Work instruction
The expected output is exactly the lines below, starting at the line with "8)pip install -r" and ending at the line with "format for repo.", both included; no other line belongs in it.

Dataset records
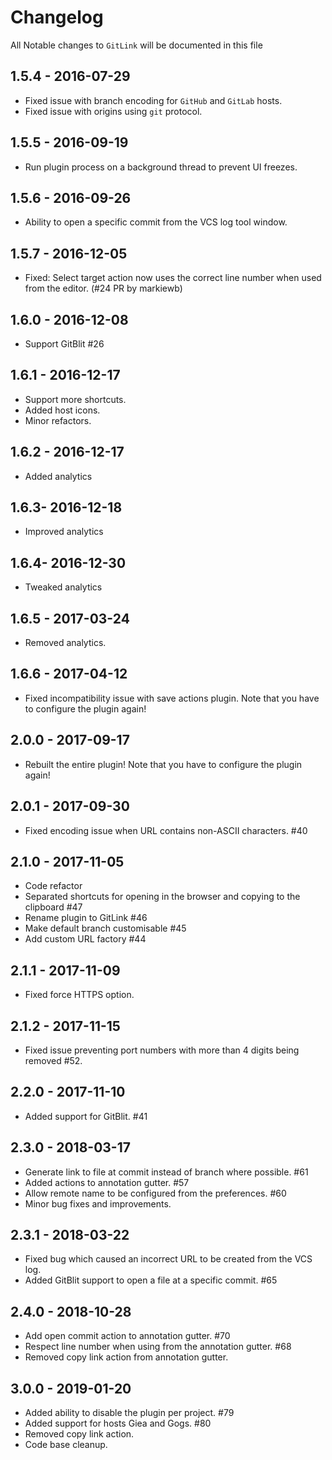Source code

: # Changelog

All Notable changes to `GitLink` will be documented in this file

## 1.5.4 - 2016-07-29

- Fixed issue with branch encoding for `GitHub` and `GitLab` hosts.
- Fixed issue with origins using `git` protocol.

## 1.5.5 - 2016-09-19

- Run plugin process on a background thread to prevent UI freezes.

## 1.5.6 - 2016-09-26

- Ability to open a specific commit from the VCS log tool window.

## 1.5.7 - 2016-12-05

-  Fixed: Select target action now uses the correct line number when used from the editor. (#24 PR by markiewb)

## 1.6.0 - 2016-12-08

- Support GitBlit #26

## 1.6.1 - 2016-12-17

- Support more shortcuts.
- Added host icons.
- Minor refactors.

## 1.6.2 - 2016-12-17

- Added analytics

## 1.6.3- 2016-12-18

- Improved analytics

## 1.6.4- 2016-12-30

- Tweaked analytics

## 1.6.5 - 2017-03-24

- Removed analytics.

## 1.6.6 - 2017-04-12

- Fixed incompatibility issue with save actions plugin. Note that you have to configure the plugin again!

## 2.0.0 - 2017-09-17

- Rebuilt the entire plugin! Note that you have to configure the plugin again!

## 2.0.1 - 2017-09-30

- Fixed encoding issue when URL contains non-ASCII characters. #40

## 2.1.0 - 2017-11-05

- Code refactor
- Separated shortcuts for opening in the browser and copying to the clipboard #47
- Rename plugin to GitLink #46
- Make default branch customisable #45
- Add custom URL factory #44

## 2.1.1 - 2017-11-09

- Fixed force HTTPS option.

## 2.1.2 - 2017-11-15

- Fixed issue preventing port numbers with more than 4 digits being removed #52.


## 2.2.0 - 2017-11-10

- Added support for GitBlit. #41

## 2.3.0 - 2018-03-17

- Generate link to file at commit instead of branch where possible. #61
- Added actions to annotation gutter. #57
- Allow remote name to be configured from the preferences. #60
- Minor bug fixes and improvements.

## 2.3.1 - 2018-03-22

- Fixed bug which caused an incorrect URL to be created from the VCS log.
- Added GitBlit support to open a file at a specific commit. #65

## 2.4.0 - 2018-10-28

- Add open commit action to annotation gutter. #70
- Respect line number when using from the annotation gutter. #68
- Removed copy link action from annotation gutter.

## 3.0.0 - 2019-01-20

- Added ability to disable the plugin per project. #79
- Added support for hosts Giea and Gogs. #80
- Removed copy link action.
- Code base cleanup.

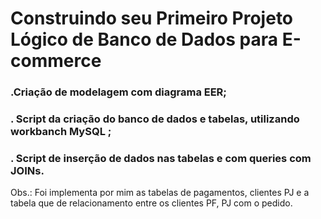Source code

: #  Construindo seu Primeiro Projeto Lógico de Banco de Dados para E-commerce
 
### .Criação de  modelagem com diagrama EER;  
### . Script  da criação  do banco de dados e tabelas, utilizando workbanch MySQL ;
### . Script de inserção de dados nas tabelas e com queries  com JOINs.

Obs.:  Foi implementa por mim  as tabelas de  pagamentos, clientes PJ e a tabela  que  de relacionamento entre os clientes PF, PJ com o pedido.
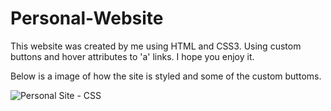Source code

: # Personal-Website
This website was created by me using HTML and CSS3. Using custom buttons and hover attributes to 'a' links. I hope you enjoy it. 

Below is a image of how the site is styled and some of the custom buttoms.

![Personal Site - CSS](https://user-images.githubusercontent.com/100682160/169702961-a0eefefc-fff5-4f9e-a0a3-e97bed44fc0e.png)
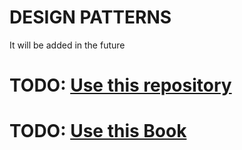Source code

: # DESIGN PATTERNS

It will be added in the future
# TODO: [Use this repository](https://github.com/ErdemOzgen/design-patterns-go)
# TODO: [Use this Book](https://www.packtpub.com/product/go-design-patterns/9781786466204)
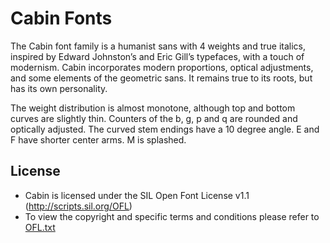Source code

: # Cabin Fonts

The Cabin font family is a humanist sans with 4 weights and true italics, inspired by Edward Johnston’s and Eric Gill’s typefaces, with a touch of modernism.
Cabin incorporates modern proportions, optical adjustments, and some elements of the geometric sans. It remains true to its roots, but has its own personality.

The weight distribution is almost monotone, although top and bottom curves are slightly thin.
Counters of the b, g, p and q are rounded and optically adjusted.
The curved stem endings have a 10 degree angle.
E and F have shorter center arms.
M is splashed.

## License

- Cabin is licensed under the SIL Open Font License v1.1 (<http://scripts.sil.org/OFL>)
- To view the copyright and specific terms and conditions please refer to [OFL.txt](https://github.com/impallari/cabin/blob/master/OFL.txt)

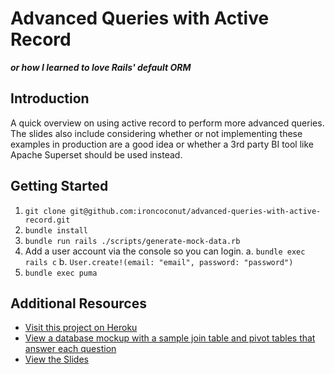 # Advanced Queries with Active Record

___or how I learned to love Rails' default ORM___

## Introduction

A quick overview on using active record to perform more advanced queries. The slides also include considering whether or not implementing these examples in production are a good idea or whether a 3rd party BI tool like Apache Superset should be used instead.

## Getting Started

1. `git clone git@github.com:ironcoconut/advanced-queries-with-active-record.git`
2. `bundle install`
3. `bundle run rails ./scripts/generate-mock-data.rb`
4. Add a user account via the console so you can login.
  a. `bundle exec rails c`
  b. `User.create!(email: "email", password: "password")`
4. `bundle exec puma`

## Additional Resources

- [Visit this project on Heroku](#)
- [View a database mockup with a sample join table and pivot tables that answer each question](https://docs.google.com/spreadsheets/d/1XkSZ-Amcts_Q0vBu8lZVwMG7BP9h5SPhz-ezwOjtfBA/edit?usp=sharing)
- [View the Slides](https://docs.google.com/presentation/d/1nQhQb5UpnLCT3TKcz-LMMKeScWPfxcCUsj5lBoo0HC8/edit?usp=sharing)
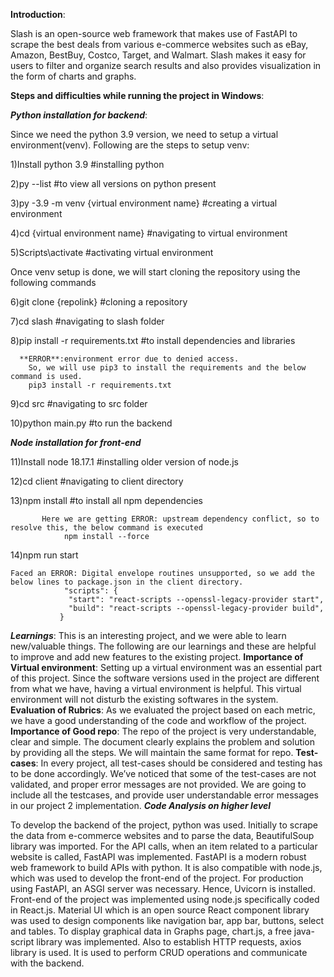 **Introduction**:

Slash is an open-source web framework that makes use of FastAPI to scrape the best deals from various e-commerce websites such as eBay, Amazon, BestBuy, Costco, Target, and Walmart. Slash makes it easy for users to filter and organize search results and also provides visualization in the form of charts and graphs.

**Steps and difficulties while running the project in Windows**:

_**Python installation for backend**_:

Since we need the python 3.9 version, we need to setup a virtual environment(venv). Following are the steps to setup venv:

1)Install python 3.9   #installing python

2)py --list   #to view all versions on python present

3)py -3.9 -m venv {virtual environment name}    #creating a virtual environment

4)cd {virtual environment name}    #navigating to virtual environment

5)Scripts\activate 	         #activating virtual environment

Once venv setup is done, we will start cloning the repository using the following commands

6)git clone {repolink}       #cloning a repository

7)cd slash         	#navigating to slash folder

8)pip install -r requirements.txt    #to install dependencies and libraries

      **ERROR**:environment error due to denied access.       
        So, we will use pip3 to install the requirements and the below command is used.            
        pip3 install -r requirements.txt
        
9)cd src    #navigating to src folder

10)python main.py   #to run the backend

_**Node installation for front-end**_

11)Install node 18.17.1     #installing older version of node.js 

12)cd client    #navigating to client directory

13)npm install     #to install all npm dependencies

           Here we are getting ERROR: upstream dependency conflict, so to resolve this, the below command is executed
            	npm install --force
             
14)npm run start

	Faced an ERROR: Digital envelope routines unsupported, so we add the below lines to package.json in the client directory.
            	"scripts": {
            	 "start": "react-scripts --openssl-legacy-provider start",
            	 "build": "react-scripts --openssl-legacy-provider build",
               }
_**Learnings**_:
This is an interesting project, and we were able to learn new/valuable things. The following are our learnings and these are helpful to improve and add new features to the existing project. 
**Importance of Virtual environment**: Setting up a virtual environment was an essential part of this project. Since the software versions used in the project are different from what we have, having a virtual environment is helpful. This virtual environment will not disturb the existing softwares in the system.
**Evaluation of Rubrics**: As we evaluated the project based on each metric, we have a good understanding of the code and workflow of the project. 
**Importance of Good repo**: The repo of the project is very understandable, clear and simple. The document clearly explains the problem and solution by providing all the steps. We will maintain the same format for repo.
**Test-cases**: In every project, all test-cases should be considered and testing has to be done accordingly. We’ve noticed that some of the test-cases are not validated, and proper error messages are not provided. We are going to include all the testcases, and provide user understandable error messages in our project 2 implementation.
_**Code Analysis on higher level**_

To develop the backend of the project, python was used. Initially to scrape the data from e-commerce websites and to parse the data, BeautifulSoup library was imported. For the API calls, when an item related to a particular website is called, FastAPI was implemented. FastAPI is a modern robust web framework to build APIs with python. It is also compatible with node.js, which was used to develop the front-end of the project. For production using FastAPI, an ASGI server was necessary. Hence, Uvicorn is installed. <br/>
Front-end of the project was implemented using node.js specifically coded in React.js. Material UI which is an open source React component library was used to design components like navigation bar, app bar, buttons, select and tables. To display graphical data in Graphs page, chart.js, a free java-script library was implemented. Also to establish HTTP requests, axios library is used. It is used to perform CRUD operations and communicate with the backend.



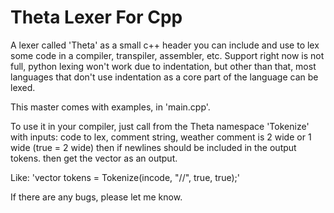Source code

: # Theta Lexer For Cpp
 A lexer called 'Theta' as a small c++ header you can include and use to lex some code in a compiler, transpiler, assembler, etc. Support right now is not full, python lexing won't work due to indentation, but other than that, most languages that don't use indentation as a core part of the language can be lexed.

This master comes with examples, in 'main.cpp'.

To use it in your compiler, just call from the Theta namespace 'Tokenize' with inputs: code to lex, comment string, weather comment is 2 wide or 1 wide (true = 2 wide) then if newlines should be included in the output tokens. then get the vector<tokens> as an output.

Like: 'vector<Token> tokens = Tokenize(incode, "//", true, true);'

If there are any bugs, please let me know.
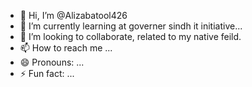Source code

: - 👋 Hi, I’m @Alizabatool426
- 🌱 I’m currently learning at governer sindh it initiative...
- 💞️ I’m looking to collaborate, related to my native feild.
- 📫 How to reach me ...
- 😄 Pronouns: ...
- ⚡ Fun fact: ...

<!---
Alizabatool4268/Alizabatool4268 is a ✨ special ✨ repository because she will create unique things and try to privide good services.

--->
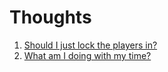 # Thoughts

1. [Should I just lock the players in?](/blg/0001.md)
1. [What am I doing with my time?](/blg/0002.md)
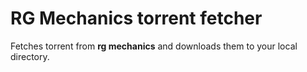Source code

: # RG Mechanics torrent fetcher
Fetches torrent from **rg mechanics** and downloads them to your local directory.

Exercise result
8)pip install -r requirements.txt    #to install dependencies and libraries

      **ERROR**:environment error due to denied access.       
        So, we will use pip3 to install the requirements and the below command is used.            
        pip3 install -r requirements.txt
        
9)cd src    #navigating to src folder

10)python main.py   #to run the backend

_**Node installation for front-end**_

11)Install node 18.17.1     #installing older version of node.js 

12)cd client    #navigating to client directory

13)npm install     #to install all npm dependencies

           Here we are getting ERROR: upstream dependency conflict, so to resolve this, the below command is executed
            	npm install --force
             
14)npm run start

	Faced an ERROR: Digital envelope routines unsupported, so we add the below lines to package.json in the client directory.
            	"scripts": {
            	 "start": "react-scripts --openssl-legacy-provider start",
            	 "build": "react-scripts --openssl-legacy-provider build",
               }
_**Learnings**_:
This is an interesting project, and we were able to learn new/valuable things. The following are our learnings and these are helpful to improve and add new features to the existing project. 
**Importance of Virtual environment**: Setting up a virtual environment was an essential part of this project. Since the software versions used in the project are different from what we have, having a virtual environment is helpful. This virtual environment will not disturb the existing softwares in the system.
**Evaluation of Rubrics**: As we evaluated the project based on each metric, we have a good understanding of the code and workflow of the project. 
**Importance of Good repo**: The repo of the project is very understandable, clear and simple. The document clearly explains the problem and solution by providing all the steps. We will maintain the same format for repo.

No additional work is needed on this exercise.